On this screen you will find some recent books and occasional special offers. Every month we introduce literally hundreds of new titles to our range. This newsletter is not intended to be comprehensive, but will be updated every 4-6 weeks with some of the more interesting titles.

JAMES LEE BURKE

SWAN PEAK

$33.00

After the devastating events recounted in THE TIN ROOF BLOWDOWN, Dave Robicheaux and his ex-partner in Homicide, Clete Purcel, head for the mountains and trout streams of Montana for some much-needed healing. But while Montana might seem an unspoilt paradise peopled by men and women from an earlier, more innocent time in American history, Dave and Clete soon find that there are plenty of serpents in the garden too. The deaths of a couple of hikers suggest a perverted serial killer may be at work, while an escaped jailbird and his former tormentor are locked in a savage dance of revenge that is ultimately connected to the fortunes of a wealthy oil family hiding a terrible secret.

NATHALIE ABI-EZZI

A GIRL MADE OF DUST $28.00

Ten–year–old Ruba lives in a village outside Beirut. From her family home, she can see the buildings shimmering on the horizon and the sea stretched out beside them. She can also hear the rumble of the shelling – this is Lebanon in the 1980s and civil war is tearing the country apart. Ruba however has her own worries. Her father hardly ever speaks and spends most of his days sitting in his armchair, avoiding work and family. Her mother looks so sad that Ruba thinks her heart might have withered in the heat like a fig. Her elder brother, Naji, has started to spend his time with older boys – and some of them have guns. When Ruba decides she has to save her father, and when she uncovers his secret, she begins a journey which takes her from childhood to the beginnings of adulthood. As Israeli troops invade and danger comes ever closer, she realises that she may not be able to keep her family safe.
This is a first novel with tremendous heart, which captures both a country and a childhood in turmoil.

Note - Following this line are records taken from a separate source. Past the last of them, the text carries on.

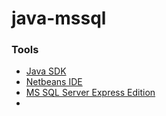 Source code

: # java-mssql

### Tools

* [Java SDK](http://www.oracle.com/technetwork/java/javase/downloads/jdk8-downloads-2133151.html)
* [Netbeans IDE](https://netbeans.org/downloads/)
* [MS SQL Server Express Edition](https://www.microsoft.com/en-us/download/details.aspx?id=25052)
* 
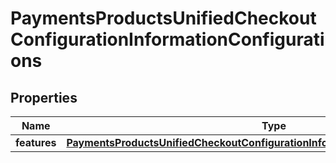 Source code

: 
# PaymentsProductsUnifiedCheckoutConfigurationInformationConfigurations

## Properties
Name | Type | Description | Notes
------------ | ------------- | ------------- | -------------
**features** | [**PaymentsProductsUnifiedCheckoutConfigurationInformationConfigurationsFeatures**](PaymentsProductsUnifiedCheckoutConfigurationInformationConfigurationsFeatures.md) |  |  [optional]



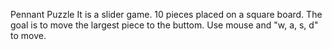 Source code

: Pennant Puzzle
It is a slider game.
10 pieces placed on a square board.
The goal is to move the largest piece to the buttom.
Use mouse and "w, a, s, d" to move. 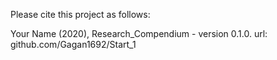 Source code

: Please cite this project as follows:

Your Name (2020),  Research_Compendium - version 0.1.0. url: github.com/Gagan1692/Start_1
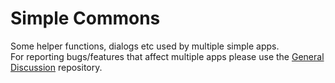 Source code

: # Simple Commons
Some helper functions, dialogs etc used by multiple simple apps.</br>
For reporting bugs/features that affect multiple apps please use the <a href="https://github.com/SimpleMobileTools/General-Discussion">General Discussion</a> repository.
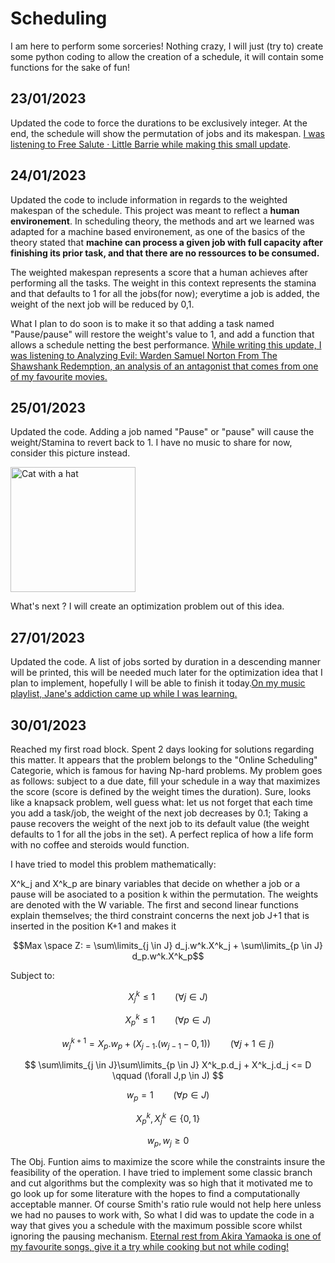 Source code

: # Scheduling
I am here to perform some sorceries!
Nothing crazy, I will just (try to) create some python coding to allow the creation of a schedule, it will contain some functions for the sake of fun!

## 23/01/2023
Updated the code to force the durations to be exclusively integer. At the end, the schedule will show the permutation of jobs and its makespan.
[I was listening to Free Salute · Little Barrie while making this small update](https://www.youtube.com/watch?v=kH6sJtRljW4).

## 24/01/2023

Updated the code to include information in regards to the weighted makespan of the schedule. 
This project was meant to reflect a **human environement**. In scheduling theory, the methods and art we learned was adapted for a machine based environement, as one of the basics of the theory stated that **machine can process a given job with full capacity after finishing its prior task, and that there are no ressources to be consumed.** 

The weighted makespan represents a score that a human achieves after performing all the tasks. The weight in this context represents the stamina and that defaults to 1 for all the jobs(for now); everytime a job is added, the weight of the next job will be reduced by 0,1.

What I plan to do soon is to make it so that adding a task named "Pause/pause" will restore the weight's value to 1, and add a function that allows a schedule netting the best performance.
[While writing this update, I was listening to Analyzing Evil: Warden Samuel Norton From The Shawshank Redemption, an analysis of an antagonist that comes from one of my favourite movies.](https://www.youtube.com/watch?v=07sIviggH8M)


## 25/01/2023

Updated the code. Adding a job named "Pause" or "pause" will cause the weight/Stamina to revert back to 1. I have no music to share for now, consider this picture instead.

<img src="https://pbs.twimg.com/media/FLt0yAhXIAEhiH4?format=jpg" alt="Cat with a hat" width="200"/>

What's next ? I will create an optimization problem out of this idea. 

## 27/01/2023 

Updated the code. A list of jobs sorted by duration in a descending manner will be printed, this will be needed much later for the optimization idea that I plan to implement, hopefully I will be able to finish it today.[On my music playlist, Jane's addiction came up while I was learning.](https://www.youtube.com/watch?v=KV3ozZoQ13M)


## 30/01/2023

Reached my first road block. Spent 2 days looking for solutions regarding this matter. It appears that the problem belongs to the "Online Scheduling" Categorie, which is famous for having Np-hard problems. My problem goes as follows: subject to a due date, fill your schedule in a way that maximizes the score (score is defined by the weight times the duration). Sure, looks like a knapsack problem, well guess what: let us not forget that each time you add a task/job, the weight of the next job decreases by 0.1; Taking a pause recovers the weight of the next job to its default value (the weight defaults to 1 for all the jobs in the set). A perfect replica of  how a life form with no coffee and steroids would function.

I have tried to model this problem mathematically:


X^k_j and X^k_p are binary variables that decide on whether a job or a pause will be asociated to a position k within the permutation. The weights are denoted with the W variable. The first and second linear functions explain themselves; the third constraint concerns the next job J+1 that is inserted in the position K+1 and makes it


$$Max \space Z: = \sum\limits_{j \in J}  d_j.w^k.X^k_j + \sum\limits_{p \in J} d_p.w^k.X^k_p$$

Subject to: 

$$ X^k_j \leq 1 \qquad (\forall j \in J) $$

$$ X^k_p \leq 1 \qquad (\forall p \in J) $$

$$ w^{k+1}_j = X_p . w_p + (X_{j-1} . (w_{j-1} - 0,1 )) \qquad (\forall j+1 \in j) $$  

$$ \sum\limits_{j \in J}\sum\limits_{p \in J} X^k_p.d_j + X^k_j.d_j <= D \qquad (\forall J,p \in J) $$

$$ w_p = 1  \qquad  (\forall p \in J)$$ 


$$ X^k_p, X^k_j \in \{0,1\} $$

 $$ w_p, w_j \geq 0$$


The Obj. Funtion aims to maximize the score while the constraints insure the feasibility of the operation. I have tried to implement some classic branch and cut algorithms but the complexity was so high that it motivated me to go look up for some literature with the hopes to find a computationally acceptable manner. Of course Smith's ratio rule would not help here unless we had no pauses to work with, So what I did was to update the code in a way that gives you a schedule with the maximum possible score whilst ignoring the pausing mechanism. [Eternal rest from Akira Yamaoka is one of my favourite songs, give it a try while cooking but not while coding!](https://www.youtube.com/watch?v=ekf1ttmZSao)
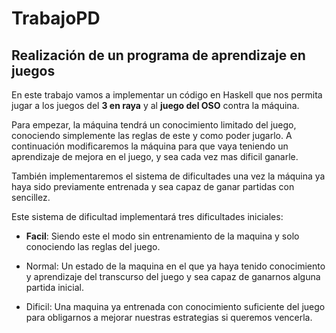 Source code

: # TrabajoPD

## Realización de un programa de aprendizaje en juegos

En este trabajo vamos a implementar un código en Haskell que nos permita jugar a los juegos del **3 en raya** y al **juego del OSO** contra la máquina.

Para empezar, la máquina tendrá un conocimiento limitado del juego, conociendo simplemente las reglas de este y como poder jugarlo. A continuación modificaremos la máquina para que vaya teniendo un aprendizaje de mejora en el juego, y sea cada vez mas dificil ganarle.

También implementaremos el sistema de dificultades una vez la máquina ya haya sido previamente entrenada y sea capaz de ganar partidas con sencillez.

Este sistema de dificultad implementará tres dificultades iniciales:

- **Facil**: Siendo este el modo sin entrenamiento de la maquina y solo conociendo las reglas del juego.
    
- Normal: Un estado de la maquina en el que ya haya tenido conocimiento y aprendizaje del transcurso del juego y sea capaz de ganarnos alguna partida inicial.
    
- Dificil: Una maquina ya entrenada con conocimiento suficiente del juego para obligarnos a mejorar nuestras estrategias si queremos vencerla. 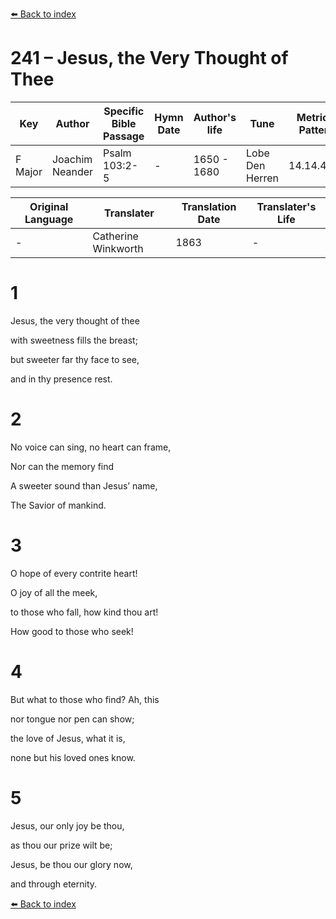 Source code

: [⬅️ Back to index](../README.md)

# 241 – Jesus, the Very Thought of Thee

Key | Author   | Specific Bible Passage     |Hymn Date |Author's life |Tune |Metrical Pattern   |Composer/Source                                                                                        
-- | --------- | ---------------------------|----------|--------------|-----|-------------------|-------------   
F Major  | Joachim Neander      | Psalm 103:2-5 | -  | 1650 - 1680 | Lobe Den Herren | 14.14.4.7.8 | Chorale Book for England, 1863 

Original Language | Translater | Translation Date   | Translater's Life     
----------------- | --------- | --------------------|-------------   
\-  | Catherine Winkworth      | 1863 | -  | 1827 - 1878 



# 1

Jesus, the very thought of thee

with sweetness fills the breast;

but sweeter far thy face to see,

and in thy presence rest.



# 2

No voice can sing, no heart can frame,

Nor can the memory find

A sweeter sound than Jesus’ name,

The Savior of mankind.



# 3

O hope of every contrite heart!

O joy of all the meek,

to those who fall, how kind thou art!

How good to those who seek!



# 4

But what to those who find? Ah, this

nor tongue nor pen can show;

the love of Jesus, what it is,

none but his loved ones know.



# 5

Jesus, our only joy be thou,

as thou our prize wilt be;

Jesus, be thou our glory now,

and through eternity.

[⬅️ Back to index](../README.md)

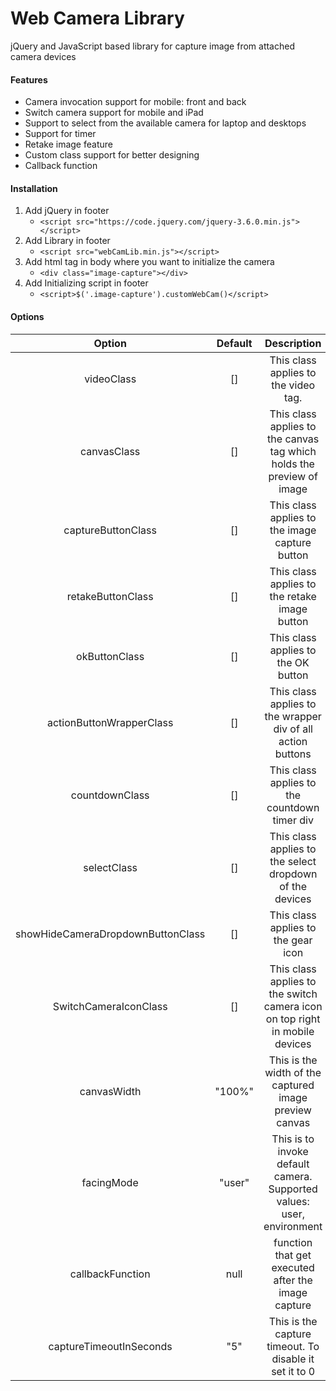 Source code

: # Web Camera Library
jQuery and JavaScript based library for capture image from attached camera devices

#### Features
* Camera invocation support for mobile: front and back
* Switch camera support for mobile and iPad 
* Support to select from the available camera for laptop and desktops
* Support for timer
* Retake image feature
* Custom class support for better designing
* Callback function

#### Installation
1. Add jQuery in footer
    * `<script src="https://code.jquery.com/jquery-3.6.0.min.js"></script>`
2. Add Library in footer
    * `<script src="webCamLib.min.js"></script>`
3. Add html tag in body where you want to initialize the camera
    * `<div class="image-capture"></div>`
4. Add Initializing script in footer
    * `<script>$('.image-capture').customWebCam()</script>`
    
#### Options
| Option | Default | Description |
| :---: | :---: | :---: |
| videoClass | [] | This class applies to the video tag. |
| canvasClass | [] | This class applies to the canvas tag which holds the preview of image |
| captureButtonClass | [] | This class applies to the image capture button |
| retakeButtonClass | [] | This class applies to the retake image button |
| okButtonClass | [] | This class applies to the OK button |
| actionButtonWrapperClass | [] | This class applies to the wrapper div of all action buttons |
| countdownClass | [] | This class applies to the countdown timer div |
| selectClass | [] | This class applies to the select dropdown of the devices |
| showHideCameraDropdownButtonClass | [] | This class applies to the gear icon |
| SwitchCameraIconClass | [] | This class applies to the switch camera icon on top right in mobile devices |
| canvasWidth | "100%" | This is the width of the captured image preview canvas |
| facingMode | "user" | This is to invoke default camera. Supported values: user, environment |
| callbackFunction | null | function that get executed after the image capture |
| captureTimeoutInSeconds | "5" | This is the capture timeout. To disable it set it to 0 | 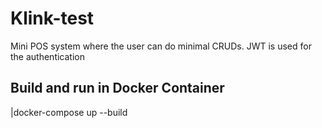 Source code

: # Klink-test

Mini POS system where the user can do minimal CRUDs.
JWT is used for the authentication

## Build and run in Docker Container

|docker-compose up --build
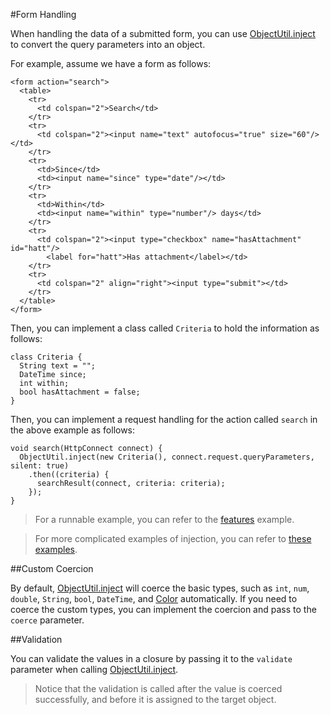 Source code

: #Form Handling

When handling the data of a submitted form, you can use [ObjectUtil.inject](http://api.rikulo.org/commons/latest/rikulo_mirrors/ObjectUtil.html#inject) to convert the query parameters into an object.

For example, assume we have a form as follows:

    <form action="search">
      <table>
        <tr>
          <td colspan="2">Search</td>
        </tr>
        <tr>
          <td colspan="2"><input name="text" autofocus="true" size="60"/></td>
        </tr>
        <tr>
          <td>Since</td>
          <td><input name="since" type="date"/></td>
        </tr>
        <tr>
          <td>Within</td>
          <td><input name="within" type="number"/> days</td>
        </tr>
        <tr>
          <td colspan="2"><input type="checkbox" name="hasAttachment" id="hatt"/>
            <label for="hatt">Has attachment</label></td>
        </tr>
        <tr>
          <td colspan="2" align="right"><input type="submit"></td>
        </tr>
      </table>
    </form>

Then, you can implement a class called `Criteria` to hold the information as follows:

    class Criteria {
      String text = "";
      DateTime since;
      int within;
      bool hasAttachment = false;
    }

Then, you can implement a request handling for the action called `search` in the above example as follows:

    void search(HttpConnect connect) {
      ObjectUtil.inject(new Criteria(), connect.request.queryParameters, silent: true)
        .then((criteria) {
          searchResult(connect, criteria: criteria);
        });
    }

> For a runnable example, you can refer to the [features](source:test) example.

> For more complicated examples of injection, you can refer to [these examples](https://github.com/rikulo/commons/blob/master/test/inject.dart).

##Custom Coercion

By default, [ObjectUtil.inject](http://api.rikulo.org/commons/latest/rikulo_mirrors/ObjectUtil.html#inject) will coerce the basic types, such as `int`, `num`, `double`, `String`, `bool`, `DateTime`, and [Color](http://api.rikulo.org/commons/latest/rikulo_util/Color.html) automatically. If you need to coerce the custom types, you can implement the coercion and pass to the `coerce` parameter.

##Validation

You can validate the values in a closure by passing it to the `validate` parameter when calling [ObjectUtil.inject](http://api.rikulo.org/commons/latest/rikulo_mirrors/ObjectUtil.html#inject).

> Notice that the validation is called after the value is coerced successfully, and before it is assigned to the target object. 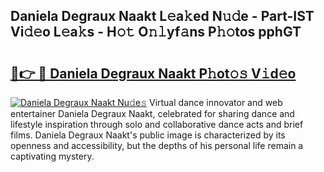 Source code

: ## Daniela Degraux Naakt L𝚎a𝚔ed N𝚞𝚍e - Part-IST Vi𝚍𝚎o L𝚎a𝚔s - H𝚘𝚝 O𝚗𝚕yf𝚊ns P𝚑𝚘tos pphGT

# <h2><a href="http://kfe4ce.oniu.top/?m=Daniela+Degraux+Naakt">🔗👉 🔴 Daniela Degraux Naakt P𝚑ot𝚘𝚜 V𝚒d𝚎o</a></h2>

[![Daniela Degraux Naakt Nu𝚍e𝚜](https://i.imgur.com/0qMVB7G.gif)](http://kfe4ce.oniu.top/?m=Daniela+Degraux+Naakt)
Virtual dance innovator and web entertainer Daniela Degraux Naakt, celebrated for sharing dance and lifestyle inspiration through solo and collaborative dance acts and brief films. Daniela Degraux Naakt's public image is characterized by its openness and accessibility, but the depths of his personal life remain a captivating mystery.  
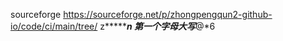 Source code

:sourceforge
https://sourceforge.net/p/zhongpengqun2-github-io/code/ci/main/tree/
z********n
第一个字母大写***@*6
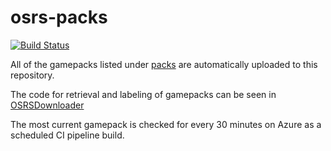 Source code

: # osrs-packs

[![Build Status](https://dev.azure.com/sedlarizona/osrs-packs/_apis/build/status/TSedlar.osrs-packs?branchName=master)](https://dev.azure.com/sedlarizona/osrs-packs/_build/latest?definitionId=1&branchName=master)

All of the gamepacks listed under [packs](packs/) are automatically uploaded to this repository.

The code for retrieval and labeling of gamepacks can be seen in [OSRSDownloader](OSRSDownloader.groovy)

The most current gamepack is checked for every 30 minutes on Azure as a scheduled CI pipeline build.
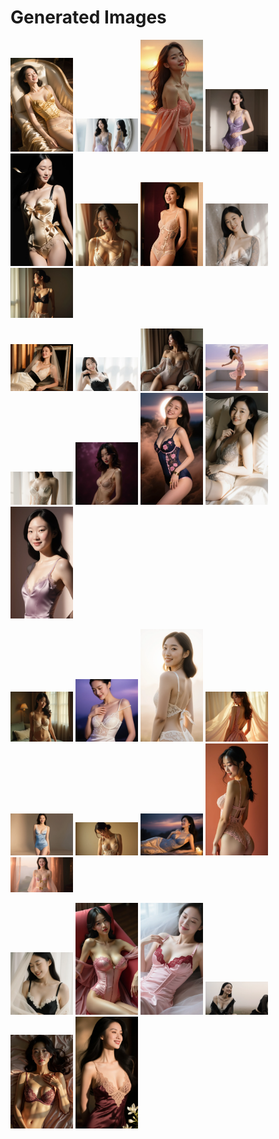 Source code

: # Generated Images



<img src="2025_10_06_01.webp" width="100"/> <img src="2025_10_06_02.webp" width="100"/> <img src="2025_10_06_03.webp" width="100"/> <img src="2025_10_06_04.webp" width="100"/> <img src="2025_10_06_05.webp" width="100"/> <img src="2025_10_06_06.webp" width="100"/> <img src="2025_10_06_07.webp" width="100"/> <img src="2025_10_06_08.webp" width="100"/> <img src="2025_10_06_09.webp" width="100"/>

<img src="2025_10_06_10.webp" width="100"/> <img src="2025_10_06_11.webp" width="100"/> <img src="2025_10_06_12.webp" width="100"/> <img src="2025_10_06_13.webp" width="100"/> <img src="2025_10_06_14.webp" width="100"/> <img src="2025_10_06_15.webp" width="100"/> <img src="2025_10_06_16.webp" width="100"/> <img src="2025_10_06_17.webp" width="100"/> <img src="2025_10_06_18.webp" width="100"/>

<img src="2025_10_06_19.webp" width="100"/> <img src="2025_10_06_20.webp" width="100"/> <img src="2025_10_06_21.webp" width="100"/> <img src="2025_10_06_22.webp" width="100"/> <img src="2025_10_06_23.webp" width="100"/> <img src="2025_10_06_24.webp" width="100"/> <img src="2025_10_06_25.webp" width="100"/> <img src="2025_10_06_26.webp" width="100"/> <img src="2025_10_06_27.webp" width="100"/>

<img src="2025_10_06_28.webp" width="100"/> <img src="2025_10_06_29.webp" width="100"/> <img src="2025_10_06_30.webp" width="100"/> <img src="2025_10_06_31.webp" width="100"/> <img src="2025_10_06_32.webp" width="100"/> <img src="2025_10_06_33.webp" width="100"/> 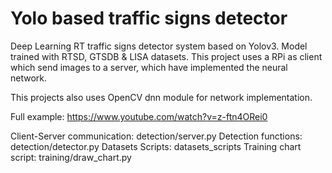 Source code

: # Yolo based traffic signs detector
Deep Learning RT traffic signs detector system based on Yolov3. Model trained with RTSD, GTSDB & LISA datasets. This project uses a RPi as client which send images to a server, which have implemented the neural network.

This projects also uses OpenCV dnn module for network implementation.

Full example:
https://www.youtube.com/watch?v=z-ftn4ORei0




Client-Server communication: detection/server.py
Detection functions: detection/detector.py
Datasets Scripts: datasets_scripts
Training chart script: training/draw_chart.py
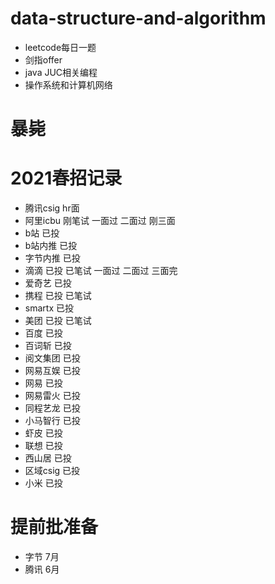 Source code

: # data-structure-and-algorithm
- leetcode每日一题
- 剑指offer
- java JUC相关编程
- 操作系统和计算机网络
# 暴毙

# 2021春招记录
- 腾讯csig hr面
- 阿里icbu 刚笔试 一面过 二面过 刚三面
- b站 已投
- b站内推 已投
- 字节内推 已投
- 滴滴 已投 已笔试 一面过 二面过 三面完
- 爱奇艺 已投
- 携程 已投 已笔试
- smartx 已投
- 美团 已投 已笔试
- 百度 已投
- 百词斩 已投
- 阅文集团 已投
- 网易互娱 已投
- 网易 已投
- 网易雷火 已投
- 同程艺龙 已投
- 小马智行 已投
- 虾皮 已投
- 联想 已投
- 西山居 已投
- 区域csig 已投
- 小米 已投
# 提前批准备
- 字节 7月
- 腾讯 6月
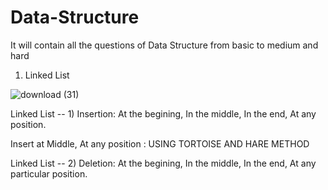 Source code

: # Data-Structure
It will contain all the questions of Data Structure from basic to medium and hard

1) Linked List


![download (31)](https://user-images.githubusercontent.com/83740557/138582474-7eeebfcf-1368-4739-a6d3-71024e65d2d5.png)

Linked List -- 1) Insertion: At the begining, In the middle, In the end, At any position.

Insert at Middle, At any position : USING TORTOISE AND HARE METHOD

Linked List -- 2) Deletion: At the begining, In the middle, In the end, At any particular position.
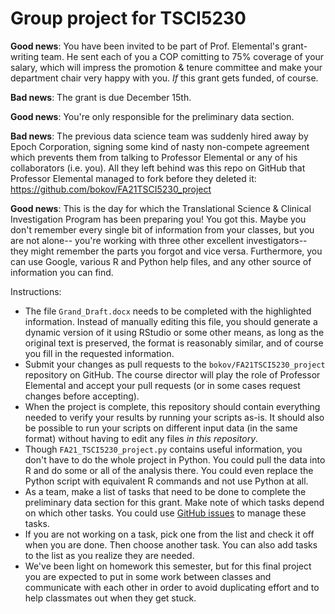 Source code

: # Group project for TSCI5230


**Good news**: You have been invited to be part of Prof. Elemental's grant-writing
team. He sent each of you a COP comitting to 75% coverage of your salary, which 
will impress the promotion & tenure committee and make your department chair 
very happy with you. _If_ this grant gets funded, of course.

**Bad news**: The grant is due  December 15th.

**Good news**: You're only responsible for the preliminary data section.

**Bad news**: The previous data science team was suddenly hired away by Epoch 
Corporation, signing some kind of nasty non-compete agreement which prevents 
them from talking to Professor Elemental or any of his collaborators (i.e. you).
All they left behind was this repo on GitHub that Professor Elemental managed to
fork before they deleted it: https://github.com/bokov/FA21TSCI5230_project

**Good news**: This is the day for which the Translational Science & Clinical
Investigation Program has been preparing you! You got this. Maybe you don't 
remember every single bit of information from your classes, but you are not 
alone-- you're working with three other excellent investigators-- they might 
remember the parts you forgot and vice versa. Furthermore, you can use Google,
various R and Python help files, and any other source of information you can
find.

Instructions:

* The file `Grand_Draft.docx` needs to be completed with the highlighted 
  information. Instead of manually editing this file, you should 
  generate a dynamic version of it using RStudio or some other means, as long as 
  the original text is preserved, the format is reasonably similar, and of 
  course you fill in the requested information.
* Submit your changes as pull requests to the 
  `bokov/FA21TSCI5230_project` repository on GitHub. The course director will 
  play the role of Professor Elemental and accept your pull requests (or 
  in some cases request changes before accepting). 
* When the project is complete, this repository should contain everything needed
  to verify your results by running your scripts as-is. It should also be 
  possible to run your scripts on different input data (in the same format) 
  without having to edit any files _in this repository_.
* Though `FA21_TSCI5230_project.py` contains useful information, you don't have
  to do the whole project in Python. You could pull the data into R and do some
  or all of the analysis there. You could even replace the Python script with
  equivalent R commands and not use Python at all.
* As a team, make a list of tasks that need to be done to complete
  the preliminary data section for this grant. Make note of which tasks depend
  on which other tasks. You could use 
  [GitHub issues](https://github.com/bokov/FA21TSCI5230_project/issues) to 
  manage these tasks.
* If you are not working on a task, pick one from the list and check it off 
  when you are done. Then choose another task. You can also add tasks to the 
  list as you realize they are needed.
* We've been light on homework this semester, but for this final project you are
  expected to put in some work between classes and communicate with each other 
  in order to avoid duplicating effort and to help classmates out when they get
  stuck.

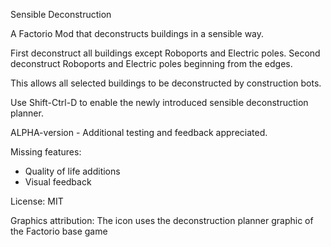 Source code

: Sensible Deconstruction

A Factorio Mod that deconstructs buildings in a sensible way.

First deconstruct all buildings except Roboports and Electric poles.
Second deconstruct Roboports and Electric poles beginning from the edges.

This allows all selected buildings to be deconstructed by construction bots.

Use Shift-Ctrl-D to enable the newly introduced sensible deconstruction planner.

ALPHA-version - Additional testing and feedback appreciated.

Missing features:
- Quality of life additions
- Visual feedback

License: MIT

Graphics attribution: The icon uses the deconstruction planner graphic of the Factorio base game
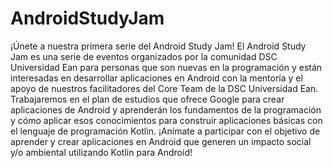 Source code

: # AndroidStudyJam
¡Únete a nuestra primera serie del Android Study Jam!  El Android Study Jam es una serie de eventos organizados por la comunidad DSC Universidad Ean para personas que son nuevas en la programación y están interesadas en desarrollar aplicaciones en Android con la mentoría y el apoyo de nuestros facilitadores del Core Team de la DSC Universidad Ean.  Trabajaremos en el plan de estudios que ofrece Google para crear aplicaciones de Android y aprenderán los fundamentos de la programación y cómo aplicar esos conocimientos para construir aplicaciones básicas con el lenguaje de programación Kotlin.  ¡Anímate a participar con el objetivo de aprender y crear aplicaciones en Android que generen un impacto social y/o ambiental utilizando Kotlin para Android!



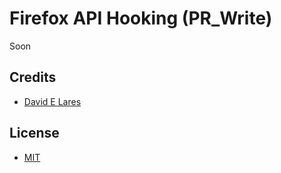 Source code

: # Firefox API Hooking (PR_Write)

Soon

## Credits

 - [David E Lares](https://twitter.com/davidlares3)

## License

 - [MIT](https://opensource.org/licenses/MIT)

STEFAN LASZCZUK I DREAM OF MAGDA $23.95

Tolstoy wasn't thinking specifically of the Harrison family when he wrote those words, but maybe he should have been. George Harrison is twenty-eight and afraid of the dark. His father is dead and his mother lives in la-la land. Reeling from a broken heart, and still coping with the trauma of a childhood home invasion, George works in a dead-end job in a bowling alley and finds rare solace in the giant painting of an alien that sits outside his room. His brother Matthew isn't much better off. After losing the love of his life in a traumatic car accident, he's retreated into a private world of sleep where he dreams about falling in love with comedienne Magda Szubanski.

Matthew and George are each stuck in their own little messed-up world, with no idea how to get out, and neither of them is sure whether their unhappy family will ever finally pull together, or simply just fall apart.

The winner of the 2007 The Australian/Vogel Literary Award, this is a quirky, left-field, yet deeply felt and wholly engaging story of families, love, loss and grieving.

MARY ANN SHAFFER

THE GUERNSEY LITERARY & POTATO PEEL PIE SOCIETY

$29.95

A moving tale of post-war friendship, love and books, The Guernsey Literary and Potato Peel Society is a captivating and completely irresistible novel of enormous depth and heart.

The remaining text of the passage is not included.